12 (héb. 12a-o) Plus héb. Ms.B insère ici un psaume de louange de quinze versets. 

Propositions de lecture

12 (héb. 12a-o) Psaume authentique ? Quoi qu’il en soit de son origine incertaine (Critique textuelle Si 51,12), ce psaume, à la place que lui confère le manuscrit, pourrait constituer la louange que Ben Sira avait annoncée au v.12cd : il y a pleinement son sens, rejoignant la structure traditionnelle de l’action de grâces qui finit par l’action de grâces proprement dite (Genres littéraires Si 51,1–12). Son attribution à Ben Sira est discutée. Sa facture et nombre de ses expressions sont empruntés aux Psaumes : Intertextualité biblique Si 51,12.

Grammaire

12 car (héb. 12a-n) Explication ou exclamation ? Selon l’interprétation donnée à la conjonction ,

  • soit la motivation de la louange (« car »),
  • soit une exclamation (« Rendez grâce au Seigneur : éternel est son amour ! »), peut-être l’équivalent de « oui ».

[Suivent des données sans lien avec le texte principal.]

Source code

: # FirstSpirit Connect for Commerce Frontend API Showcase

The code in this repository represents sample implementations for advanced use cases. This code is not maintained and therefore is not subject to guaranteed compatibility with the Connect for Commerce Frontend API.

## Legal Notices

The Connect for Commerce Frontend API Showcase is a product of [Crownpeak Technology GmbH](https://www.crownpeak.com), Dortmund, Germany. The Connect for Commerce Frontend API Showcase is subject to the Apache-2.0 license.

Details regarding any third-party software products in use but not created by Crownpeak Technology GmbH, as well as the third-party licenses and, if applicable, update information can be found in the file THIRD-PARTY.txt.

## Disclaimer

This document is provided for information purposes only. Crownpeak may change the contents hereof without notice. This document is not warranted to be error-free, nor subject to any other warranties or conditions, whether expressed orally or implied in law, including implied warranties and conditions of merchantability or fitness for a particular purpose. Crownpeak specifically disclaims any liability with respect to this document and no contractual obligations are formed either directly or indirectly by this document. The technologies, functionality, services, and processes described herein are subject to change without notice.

12 gloire à tous ses fidèles (héb. 12o) Apposition ou objet direct ? ms.B : thlh lkl ḥsydyw. Autre traduction possible : « la gloire de tous ses fidèles », comme 2e complément du verbe « il élève » (et non comme apposition du substantif « corne »). Intertextualité biblique Si 51,12 (héb. 12o)

Réception

Intertextualité biblique

12 (héb. 12a-o) Centon des Ps 132 et Ps 136

  • Le Ps 136 donne la forme littéraire à notre psaume : chaque premier stique est suivi de la même explication/exclamation (Grammaire Si 51,12 [héb. 12a-n]) : « car pour toujours est son amour ».
  • Le Ps 132 en donne une partie de la matière. Ce psaume évoque David (Ps 132,1.10-11 ; cf. v.12h), le puissant de Jacob (Ps 132,2.5 ; cf. v.12l), les prêtres revêtus de justice (Ps 132,9 ; cf. v.12i), le Seigneur qui a fait choix de Sion (Ps 132,13 ; cf. v.12m) et fera pousser la corne de David (Ps 132,17 ; cf. v.12h, o) et les fidèles du Seigneur (Ps 132,16 ; cf. v.12o). Autant de traits présents dans ce psaume, au mot près.

Texte

Procédés littéraires

12 (héb. 12c-i et m) Parallélisme étendu Construction parallèle dans 8 versets : préposition l- + une participe (celui qui garde, qui façonne, qui rachète, qui rassemble, qui bâtit, qui fait pousser, qui choisit [2x]).

Réception

Intertextualité biblique

12 roi des rois des rois (héb. 12n) Titre divin Dans la Bible, Dieu est « roi » (Si 50,15 ; Ps 98,6 ; 145,1), « roi de gloire » (Ps 24,7-10) et « grand roi » (Ps 47,3). Selon Dt 10,17, Dieu est « le Dieu des dieux, le Seigneur des seigneurs » (’ĕlōhé hā’ĕlōhîm wa’ădoné hā’ădōnîm). Nabuchodonosor II est déclaré « roi des rois » (Ez 26,7). Tradition juive Si 51,12 (héb. 12n)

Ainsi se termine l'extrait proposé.